Affordable Access

Contemporary minimally-invasive extended pelvic lymph node dissection for prostate cancer before curative radiotherapy: prospective standardized analysis of complications

  • Van Praet, Charles
  • Decaestecker, Karel
  • Ost, Piet
  • De Visschere, Pieter
  • Rottey, Sylvie
  • Lumen, Nicolaas
Publication Date
Jan 01, 2014
Ghent University Institutional Archive
External links


OBJECTIVES: To prospectively assess contemporary complication rates of minimally-invasive staging pelvic lymph node dissection before curative radiotherapy for prostate cancer using a standardized classification.

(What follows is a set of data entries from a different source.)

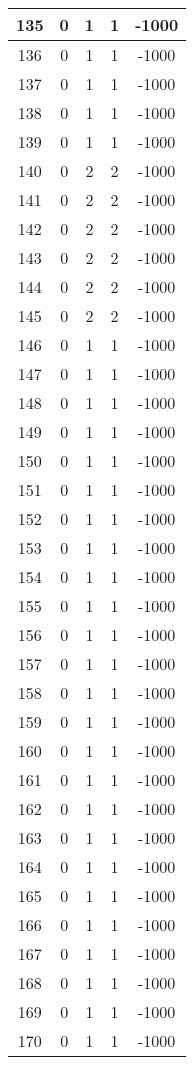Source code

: \documentclass[letterpaper, 12pt]{article}
\begin{document}
\begin{longtable}{|c|c|c|c|c|}
\hline
135 & 0 & 1 & 1 & -1000 \\
\hline
136 & 0 & 1 & 1 & -1000 \\
\hline
137 & 0 & 1 & 1 & -1000 \\
\hline
138 & 0 & 1 & 1 & -1000 \\
\hline
139 & 0 & 1 & 1 & -1000 \\
\hline
140 & 0 & 2 & 2 & -1000 \\
\hline
141 & 0 & 2 & 2 & -1000 \\
\hline
142 & 0 & 2 & 2 & -1000 \\
\hline
143 & 0 & 2 & 2 & -1000 \\
\hline
144 & 0 & 2 & 2 & -1000 \\
\hline
145 & 0 & 2 & 2 & -1000 \\
\hline
146 & 0 & 1 & 1 & -1000 \\
\hline
147 & 0 & 1 & 1 & -1000 \\
\hline
148 & 0 & 1 & 1 & -1000 \\
\hline
149 & 0 & 1 & 1 & -1000 \\
\hline
150 & 0 & 1 & 1 & -1000 \\
\hline
151 & 0 & 1 & 1 & -1000 \\
\hline
152 & 0 & 1 & 1 & -1000 \\
\hline
153 & 0 & 1 & 1 & -1000 \\
\hline
154 & 0 & 1 & 1 & -1000 \\
\hline
155 & 0 & 1 & 1 & -1000 \\
\hline
156 & 0 & 1 & 1 & -1000 \\
\hline
157 & 0 & 1 & 1 & -1000 \\
\hline
158 & 0 & 1 & 1 & -1000 \\
\hline
159 & 0 & 1 & 1 & -1000 \\
\hline
160 & 0 & 1 & 1 & -1000 \\
\hline
161 & 0 & 1 & 1 & -1000 \\
\hline
162 & 0 & 1 & 1 & -1000 \\
\hline
163 & 0 & 1 & 1 & -1000 \\
\hline
164 & 0 & 1 & 1 & -1000 \\
\hline
165 & 0 & 1 & 1 & -1000 \\
\hline
166 & 0 & 1 & 1 & -1000 \\
\hline
167 & 0 & 1 & 1 & -1000 \\
\hline
168 & 0 & 1 & 1 & -1000 \\
\hline
169 & 0 & 1 & 1 & -1000 \\
\hline
170 & 0 & 1 & 1 & -1000 \\

\end{longtable}
\end{document}
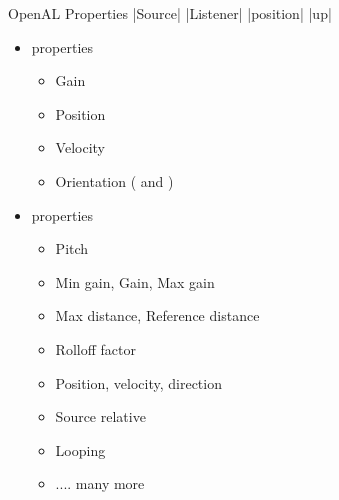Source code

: \documentclass{beamer}
\begin{document}
\begin{frame}[fragile]{OpenAL Properties}
    |Source|
    |Listener|
    |position|
    |up|
    \begin{itemize}
        \item {\color{blue}} properties
              \begin{itemize}
                  \item Gain
                  \item Position
                  \item Velocity
                  \item Orientation ({\color{blue}} and {\color{blue}})
              \end{itemize}
        \item {\color{blue}} properties
              \begin{itemize}
                  \item Pitch
                  \item Min gain, Gain, Max gain
                  \item Max distance, Reference distance
                  \item Rolloff factor
                  \item Position, velocity, direction
                  \item Source relative
                  \item Looping
                  \item .... many more
              \end{itemize}
    \end{itemize}
\end{frame}
\end{document}
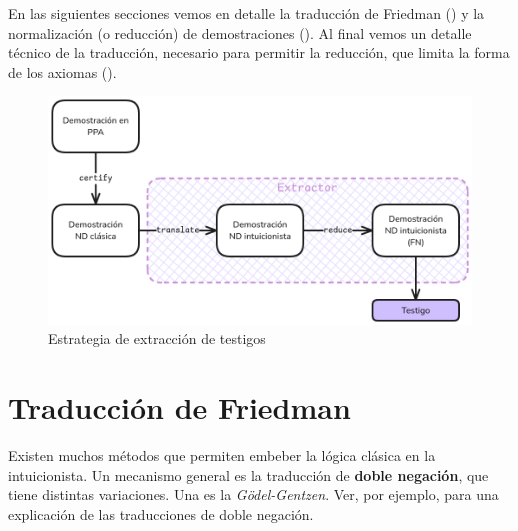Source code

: En las siguientes secciones vemos en detalle la traducción de Friedman
() y la normalización (o reducción) de demostraciones (). Al final vemos un detalle técnico de la traducción, necesario para permitir la reducción, que limita la forma de los axiomas ().

\begin{figure}
    \includegraphics[scale=0.35]{img/fri-extract-strategy.png}
    \centering
    \caption{Estrategia de extracción de testigos}
    \label{fri:fig:strat}
\end{figure}

\section{Traducción de Friedman}
\label{fri:sec:fri}

Existen muchos métodos que permiten embeber la lógica clásica en la
intuicionista. Un mecanismo general es la traducción de
\textbf{doble negación}, que tiene distintas variaciones. Una es la
\textit{Gödel-Gentzen}. Ver, por ejemplo, \cite{Avigad1998-FEFOFD} para una explicación de las traducciones de doble negación.

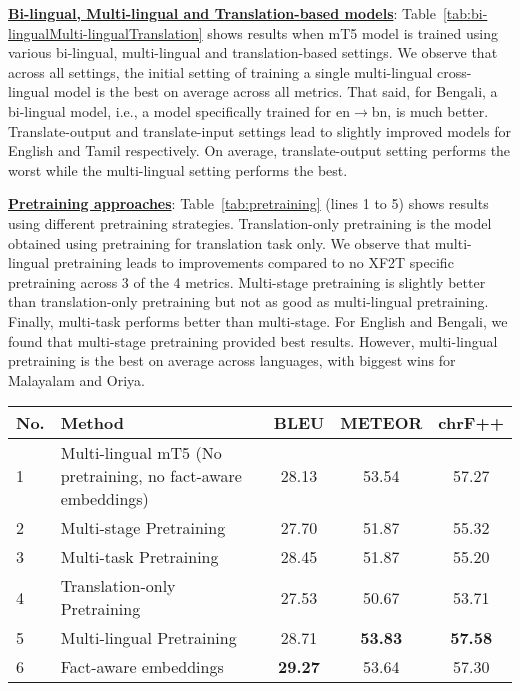 \documentclass[runningheads]{llncs}
\newcommand{\data}{\textsc{XAlignV2}}
\begin{document}
\noindent\underline{\textbf{Bi-lingual, Multi-lingual and Translation-based models}}: Table~\ref{tab:bi-lingualMulti-lingualTranslation} shows results when mT5 model is trained using various bi-lingual, multi-lingual and translation-based settings. We observe that across all settings, the initial setting of training a single multi-lingual cross-lingual model is the best on average across all metrics. That said, for Bengali, a bi-lingual model, i.e., a model specifically trained for en$\rightarrow$bn, is much better. Translate-output and translate-input settings lead to slightly improved models for English and Tamil respectively. On average, translate-output setting performs the worst while the multi-lingual setting performs the best.







\noindent\underline{\textbf{Pretraining approaches}}: Table~\ref{tab:pretraining} (lines 1 to 5) shows results using different pretraining strategies. Translation-only pretraining is the model obtained using pretraining for translation task only. We observe that multi-lingual pretraining leads to improvements compared to no XF2T specific pretraining across 3 of the 4 metrics. Multi-stage pretraining is slightly better than translation-only pretraining but not as good as multi-lingual pretraining. Finally, multi-task performs better than multi-stage. For English and Bengali, we found that multi-stage pretraining provided best results. However, multi-lingual pretraining is the best on average across languages, with biggest wins for Malayalam and Oriya. 

\begin{table*}
    \centering
    \scriptsize
    \begin{tabular}{|l|p{2.5in}||c|c|c|}
\hline
No.&Method&BLEU&METEOR&chrF++\\
\hline
\hline
1&Multi-lingual mT5 (No pretraining, no fact-aware embeddings) &28.13&53.54&57.27\\
\hline
2&Multi-stage Pretraining&27.70&51.87&55.32\\
\hline
3&Multi-task Pretraining&28.45&51.87&55.20\\
\hline
4&Translation-only  Pretraining&27.53&50.67&53.71\\
\hline
5&Multi-lingual Pretraining&28.71&\textbf{53.83}&\textbf{57.58}\\
\hline
6&Fact-aware embeddings&\textbf{29.27}&53.64&57.30\\
\hline
\end{tabular}
    \caption{XF2T scores on \data{} test set using different pretraining strategies and fact-aware embeddings for the mT5 model. Best results  are highlighted.}
    \label{tab:pretraining}
\end{table*}
\end{document}

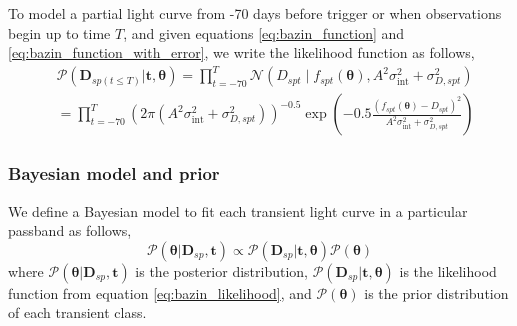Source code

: \documentclass[fleqn,usenatbib]{mnras}
\begin{document}
To model a partial light curve from -70 days before trigger or when observations begin up to time $T$, and given equations \ref{eq:bazin_function} and \ref{eq:bazin_function_with_error}, we write the likelihood function as follows,
\begin{equation}
\begin{split}
    &\mathcal{P}(\bm{D}_{sp(t \le T)}|\bm{t}, \bm{\theta}) =  \prod^{T}_{t=-70} \mathcal{N} \left(  D_{spt}  \mid f_{spt}(\bm{\theta}), A^2\sigma_{\mathrm{int}}^2 +  \sigma_{D,{spt}}^2\right) \\
      &= \prod^{T}_{t=-70} \left( 2\pi(A^2\sigma_{\mathrm{int}}^2 +\sigma_{D,{spt}}^2) \right)^{-0.5} \exp{\left( -0.5 \frac{(f_{spt}(\bm{\theta})-D_{spt})^2}{A^2\sigma_{\mathrm{int}}^2 + \sigma_{D,{spt}}^2} \right) }
\end{split}
\label{eq:bazin_likelihood}
\end{equation}

\subsubsection{Bayesian model and prior}
We define a Bayesian model to fit each transient light curve in a particular passband as follows,
\begin{equation}
    \mathcal{P}(\bm{\theta}|\bm{D}_{sp},\bm{t}) \propto \mathcal{P}(\bm{D}_{sp}|\bm{t}, \bm{\theta}) \mathcal{P}(\bm{\theta})
\end{equation}
where $\mathcal{P}(\bm{\theta}|\bm{D}_{sp},\bm{t})$ is the posterior distribution, $\mathcal{P}(\bm{D}_{sp}|\bm{t}, \bm{\theta})$ is the likelihood function from equation \ref{eq:bazin_likelihood}, and $\mathcal{P}(\bm{\theta})$ is the prior distribution of each transient class.
\end{document}
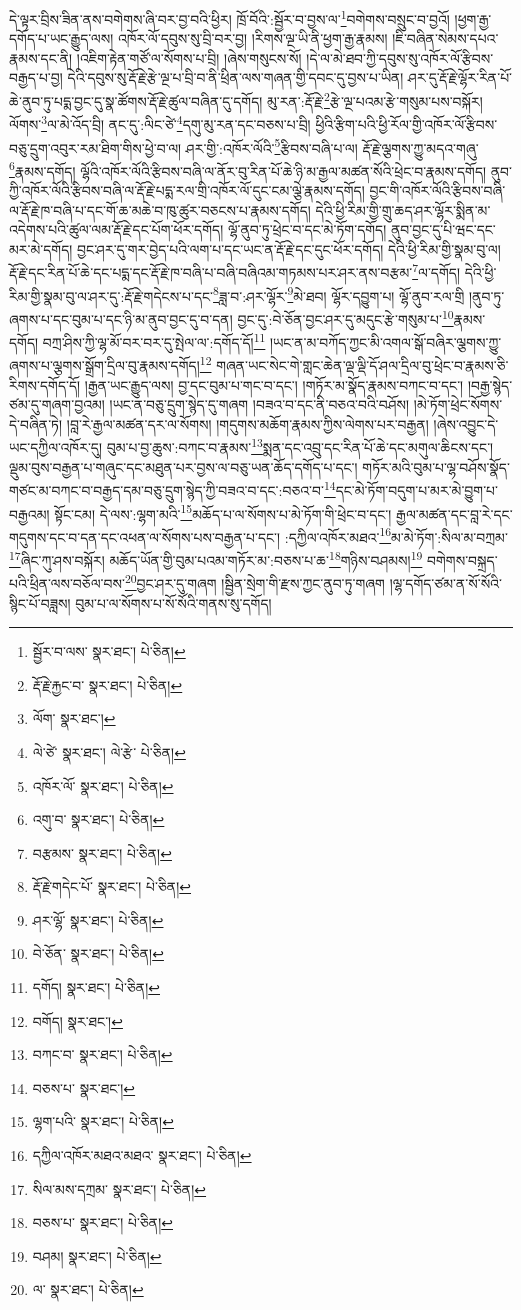 དེ་ལྟར་བྲིས་ཟིན་ནས་བགེགས་ཞི་བར་བྱ་བའི་ཕྱིར། ཁྲོ་བོའི་:སྦྱོར་བ་བྱས་ལ་\footnote{སྦྱོར་བ་ལས་  སྣར་ཐང་།  པེ་ཅིན། }བགེགས་བསྲུང་བ་བྱའོ། །ཕྱག་རྒྱ་དགོད་པ་ཡང་རྒྱུད་ལས། འཁོར་ལོ་དབུས་སུ་བྲི་བར་བྱ། །རིགས་ལྔ་ཡི་ནི་ཕྱག་རྒྱ་རྣམས། །ཇི་བཞིན་སེམས་དཔའ་རྣམས་དང་ནི། །འཇིག་རྟེན་གཙོ་ལ་སོགས་པ་བྲི། །ཞེས་གསུངས་སོ། །དེ་ལ་མེ་ཐབ་ཀྱི་དབུས་སུ་འཁོར་ལོ་རྩིབས་བརྒྱད་པ་བྱ། དེའི་དབུས་སུ་རྡོ་རྗེ་རྩེ་ལྔ་པ་བྲི་བ་ནི་ཕྲིན་ལས་གཞན་གྱི་དབང་དུ་བྱས་པ་ཡིན། ཤར་དུ་རྡོ་རྗེ་ལྷོར་རིན་པོ་ཆེ་ནུབ་ཏུ་པདྨ་བྱང་དུ་སྣ་ཚོགས་རྡོ་རྗེ་ཚུལ་བཞིན་དུ་དགོད། མུ་རན་:རྡོ་རྗེ་\footnote{རྡོ་རྗེ་རྐྱང་བ་  སྣར་ཐང་།  པེ་ཅིན། }རྩེ་ལྔ་པའམ་རྩེ་གསུམ་པས་བསྐོར། ལོགས་\footnote{ལོག་  སྣར་ཐང་། }ལ་མེ་འོད་བྲི། ནང་དུ་:ལིང་ཙེ་\footnote{ལེ་ཙེ་  སྣར་ཐང་། ལེ་རྩེ་  པེ་ཅིན། }དགུ་མུ་རན་དང་བཅས་པ་བྲི། ཕྱིའི་རྩིག་པའི་ཕྱི་རོལ་གྱི་འཁོར་ལོ་རྩིབས་བཅུ་དྲུག་འབུར་རམ་ཐིག་གིས་ཕྱེ་བ་ལ། ཤར་གྱི་:འཁོར་ལོའི་\footnote{འཁོར་ལོ་  སྣར་ཐང་།  པེ་ཅིན། }རྩིབས་བཞི་པ་ལ། རྡོ་རྗེ་ལྕགས་ཀྱུ་མདའ་གཞུ་\footnote{འགུ་བ་  སྣར་ཐང་།  པེ་ཅིན། }རྣམས་དགོད། ལྷོའི་འཁོར་ལོའི་རྩིབས་བཞི་ལ་ནོར་བུ་རིན་པོ་ཆེ་ཉི་མ་རྒྱལ་མཚན་སོའི་ཕྲེང་བ་རྣམས་དགོད། ནུབ་ཀྱི་འཁོར་ལོའི་རྩིབས་བཞི་ལ་རྡོ་རྗེ་པདྨ་རལ་གྲི་འཁོར་ལོ་དུང་ངམ་ལྕེ་རྣམས་དགོད། བྱང་གི་འཁོར་ལོའི་རྩིབས་བཞི་ལ་རྡོ་རྗེ་ཁ་བཞི་པ་དང་གོ་ཆ་མཆེ་བ་ཁུ་ཚུར་བཅངས་པ་རྣམས་དགོད། དེའི་ཕྱི་རིམ་གྱི་གྲུ་ཆད་ཤར་ལྷོར་སྨིན་མ་འདེགས་པའི་ཚུལ་ལམ་རྡོ་རྗེ་དང་པོག་ཕོར་དགོད། ལྷོ་ནུབ་ཏུ་ཕྲེང་བ་དང་མེ་ཏོག་དགོད། ནུབ་བྱང་དུ་པི་ཝང་དང་མར་མེ་དགོད། བྱང་ཤར་དུ་གར་བྱེད་པའི་ལག་པ་དང་ཡང་ན་རྡོ་རྗེ་དང་དུང་ཕོར་དགོད། དེའི་ཕྱི་རིམ་གྱི་སྣམ་བུ་ལ། རྡོ་རྗེ་དང་རིན་པོ་ཆེ་དང་པདྨ་དང་རྡོ་རྗེ་ཁ་བཞི་པ་བཞི་བཞིའམ་གཏམས་པར་ཤར་ནས་བརྩམ་\footnote{བརྩམས་  སྣར་ཐང་།  པེ་ཅིན། }ལ་དགོད། དེའི་ཕྱི་རིམ་གྱི་སྣམ་བུ་ལ་ཤར་དུ་:རྡོ་རྗེ་གདེངས་པ་དང་\footnote{རྡོ་རྗེ་གདེང་པོ་  སྣར་ཐང་།  པེ་ཅིན། }ཟླ་བ་:ཤར་ལྷོར་\footnote{ཤར་ལྷོ་  སྣར་ཐང་།  པེ་ཅིན། }མེ་ཐབ། ལྷོར་དབྱུག་པ། ལྷོ་ནུབ་རལ་གྲི །ནུབ་ཏུ་ཞགས་པ་དང་བུམ་པ་དང་ཉི་མ་ནུབ་བྱང་དུ་བ་དན། བྱང་དུ་:བེ་ཅོན་བྱང་ཤར་དུ་མདུང་རྩེ་གསུམ་པ་\footnote{བེ་ཅོན་  སྣར་ཐང་།  པེ་ཅིན། }རྣམས་དགོད། བཀྲ་ཤིས་ཀྱི་ལྷ་མོ་བར་བར་དུ་སྤེལ་ལ་:དགོད་དོ།\footnote{དགོད།  སྣར་ཐང་།  པེ་ཅིན། } །ཡང་ན་མ་བཀོད་ཀྱང་མི་འགལ་སྒོ་བཞིར་ལྕགས་ཀྱུ་ཞགས་པ་ལྕགས་སྒྲོག་དྲིལ་བུ་རྣམས་དགོད།\footnote{བགོད།  སྣར་ཐང་། } གཞན་ཡང་སེང་གེ་གླང་ཆེན་ལྡ་ལྡི་དོ་ཤལ་དྲིལ་བུ་ཕྲེང་བ་རྣམས་ཅི་རིགས་དགོད་དོ། །རྒྱན་ཡང་རྒྱུད་ལས། བྱ་དང་བུམ་པ་གང་བ་དང་། །གཏོར་མ་སྣོད་རྣམས་བཀང་བ་དང་། །བརྒྱ་སྙེད་ཙམ་དུ་གཞག་བྱའམ། །ཡང་ན་བཅུ་དྲུག་སྙེད་དུ་གཞག །བཟའ་བ་དང་ནི་བཅའ་བའི་བཤོས། །མེ་ཏོག་ཕྲེང་སོགས་དེ་བཞིན་ཏེ། །བླ་རེ་རྒྱལ་མཚན་དར་ལ་སོགས། །གདུགས་མཆོག་རྣམས་ཀྱིས་ལེགས་པར་བརྒྱན། །ཞེས་འབྱུང་དེ་ཡང་དཀྱིལ་འཁོར་དུ། བུམ་པ་བྱ་ཆུས་:བཀང་བ་རྣམས་\footnote{བཀང་བ་  སྣར་ཐང་།  པེ་ཅིན། }སྨན་དང་འབྲུ་དང་རིན་པོ་ཆེ་དང་མགུལ་ཆིངས་དང་། ལྡུམ་བུས་བརྒྱན་པ་གཞུང་དང་མཐུན་པར་བྱས་ལ་བཅུ་ཡན་ཆོད་དགོད་པ་དང་། གཏོར་མའི་བུམ་པ་ལྷ་བཤོས་སྣོད་གཙང་མ་བཀང་བ་བརྒྱད་དམ་བཅུ་དྲུག་སྙེད་ཀྱི་བཟའ་བ་དང་:བཅའ་བ་\footnote{བཅས་པ་  སྣར་ཐང་། }དང་མེ་ཏོག་བདུག་པ་མར་མེ་བྱུག་པ་བརྒྱའམ། སྟོང་ངམ། དེ་ལས་:ལྷག་མའི་\footnote{ལྷག་པའི་  སྣར་ཐང་།  པེ་ཅིན། }མཆོད་པ་ལ་སོགས་པ་མེ་ཏོག་གི་ཕྲེང་བ་དང་། རྒྱལ་མཚན་དང་བླ་རེ་དང་གདུགས་དང་བ་དན་དང་འཕན་ལ་སོགས་པས་བརྒྱན་པ་དང་། :དཀྱིལ་འཁོར་མཐའ་\footnote{དཀྱིལ་འཁོར་མཐའ་མཐའ་  སྣར་ཐང་།  པེ་ཅིན། }མ་མེ་ཏོག་:སིལ་མ་བཀྲམ་\footnote{སིལ་མས་དཀྲམ་  སྣར་ཐང་།  པེ་ཅིན། }ཞིང་ཀུ་ཤས་བསྐོར། མཆོད་ཡོན་གྱི་བུམ་པའམ་གཏོར་མ་:བཅས་པ་ཆ་\footnote{བཅས་པ་  སྣར་ཐང་།  པེ་ཅིན། }གཉིས་བཤམས།\footnote{བཤམ།  སྣར་ཐང་།  པེ་ཅིན། } བགེགས་བསྐྲད་པའི་ཕྲིན་ལས་བཅོལ་བས་\footnote{ལ་  སྣར་ཐང་།  པེ་ཅིན། }བྱང་ཤར་དུ་གཞག །སྦྱིན་སྲེག་གི་རྫས་ཀྱང་ནུབ་ཏུ་གཞག །ལྷ་དགོད་ཙམ་ན་སོ་སོའི་སྙིང་པོ་བཟླས། བུམ་པ་ལ་སོགས་པ་སོ་སོའི་གནས་སུ་དགོད། 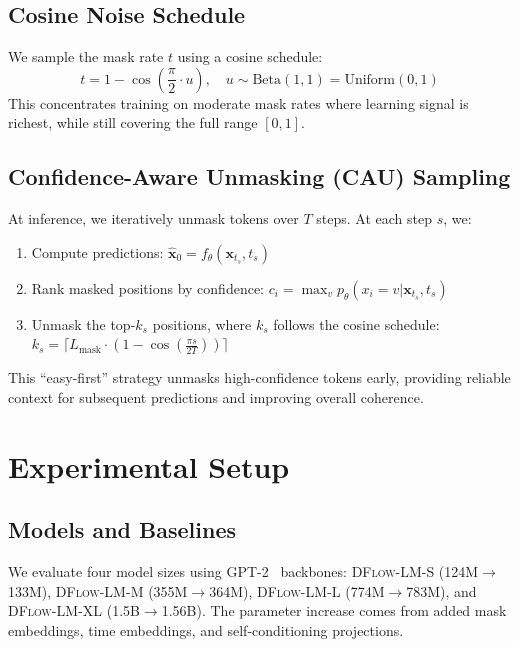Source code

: \documentclass{article}
\newcommand{\ours}{\textsc{DFlow-LM}}
\begin{document}
\subsection{Cosine Noise Schedule}
\label{sec:method:schedule}

We sample the mask rate $t$ using a cosine schedule:
\begin{equation}
    t = 1 - \cos\left(\frac{\pi}{2} \cdot u\right), \quad u \sim \text{Beta}(1, 1) = \text{Uniform}(0, 1)
\end{equation}
This concentrates training on moderate mask rates where learning signal is richest, while still covering the full range $[0, 1]$.

\subsection{Confidence-Aware Unmasking (CAU) Sampling}
\label{sec:method:sampling}

At inference, we iteratively unmask tokens over $T$ steps. At each step $s$, we:
\begin{enumerate}
    \item Compute predictions: $\hat{\mathbf{x}}_0 = f_\theta(\mathbf{x}_{t_s}, t_s)$
    \item Rank masked positions by confidence: $c_i = \max_v p_\theta(x_i = v | \mathbf{x}_{t_s}, t_s)$
    \item Unmask the top-$k_s$ positions, where $k_s$ follows the cosine schedule:
    $k_s = \lceil L_{\text{mask}} \cdot (1 - \cos(\frac{\pi s}{2T})) \rceil$
\end{enumerate}
This ``easy-first'' strategy unmasks high-confidence tokens early, providing reliable context for subsequent predictions and improving overall coherence.

\section{Experimental Setup}
\label{sec:experiments}

\subsection{Models and Baselines}

We evaluate four model sizes using GPT-2~\citep{radford2019language} backbones:
\ours{}-S (124M$\to$133M), \ours{}-M (355M$\to$364M), \ours{}-L (774M$\to$783M), and \ours{}-XL (1.5B$\to$1.56B).
The parameter increase comes from added mask embeddings, time embeddings, and self-conditioning projections.
\end{document}
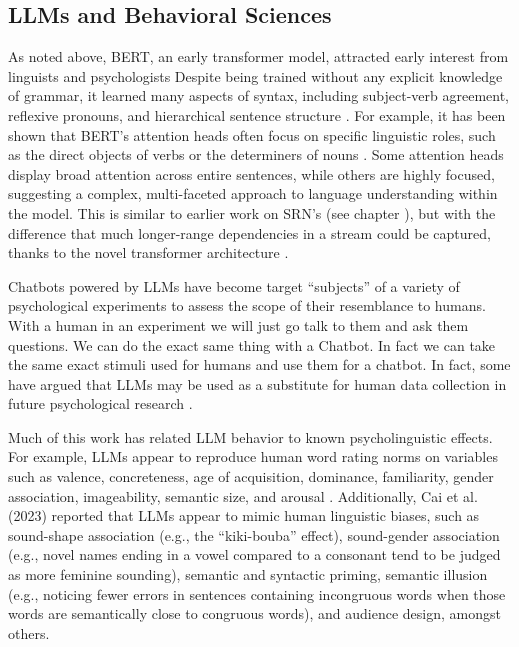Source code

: \subsection{LLMs and Behavioral Sciences}


As noted above, BERT, an early transformer model, attracted early interest from linguists and psychologists  Despite being trained without any explicit knowledge of grammar, it learned many aspects of syntax, including subject-verb agreement, reflexive pronouns, and hierarchical sentence structure \cite{goldberg2019assessing, linzen2021syntactic, tenney2019bert}. For example, it has been shown that BERT's attention heads often focus on specific linguistic roles, such as the direct objects of verbs or the determiners of nouns \cite{clark2019does}. Some attention heads display broad attention across entire sentences, while others are highly focused, suggesting a complex, multi-faceted approach to language understanding within the model. This is similar to earlier work on SRN's (see chapter ), but with the difference that much longer-range dependencies in a stream could be captured, thanks to the novel transformer architecture  \cite{mcclelland2020placing}. 

Chatbots powered by LLMs have become target ``subjects'' of a variety of psychological experiments to assess the scope of their resemblance to humans. With a human in an experiment we will just go talk to them and ask them questions. We can do the exact same thing with a Chatbot. In fact we can take the same exact stimuli used for humans and use them for a chatbot. In fact, some have argued that LLMs may be used as a substitute for human data collection in future psychological research \cite{aher2023using, dillion2023can}.

Much of this work has related LLM behavior to known psycholinguistic effects. For example, LLMs appear to reproduce human word rating norms on variables such as valence, concreteness, age of acquisition, dominance, familiarity, gender association, imageability, semantic size, and arousal \cite{trott2024augment, kello2024emergent}. Additionally, Cai et al. (2023) reported that LLMs appear to mimic human linguistic biases, such as sound-shape association (e.g., the ``kiki-bouba'' effect), sound-gender association (e.g., novel names ending in a vowel compared to a consonant tend to be judged as more feminine sounding), semantic and syntactic priming, semantic illusion (e.g., noticing fewer errors in sentences containing incongruous words when those words are semantically close to congruous words), and audience design, amongst others.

METHODS: A total of 100 prostate cancer patients underwent laparoscopic or robot-assisted pelvic lymph node dissection (95% extended). Surgical outcomes were compared with those of 43 patients undergoing open pelvic lymph node dissection (33% extended). Complications were recorded prospectively during hospitalization and follow-up visits, and graded using Clavien-Dindo classification. Lymphocele size was measured on postoperative magnetic resonance imaging or computed tomography. RESULTS: Of the complications recorded, 10% were grade 1, 3% were grade 2 and 6% were grade 3. No grade 4-5 complications occurred. Compared with open pelvic lymph node dissection, minimally-invasive pelvic lymph node dissection was associated with less blood loss (P = 0.001) and shorter hospital stay (median 3 vs 6 days; P < 0.001), but longer operation time (130 vs 98 min; P < 0.001). The complication rate was similar in both groups. For the entire cohort, overall and symptomatic lymphoceles were seen in 91 (64%) and 18 patients (13%), respectively. On multivariate logistic regression, minimally-invasive surgery was the only independent predictor for lymphocele development (odds ratio 3.99; P = 0.015). CONCLUSIONS: Minimally-invasive extended pelvic lymph node dissection before curative radiotherapy is associated with low morbidity. Asymptomatic lymphocele development rate is higher compared with open pelvic lymph node dissection.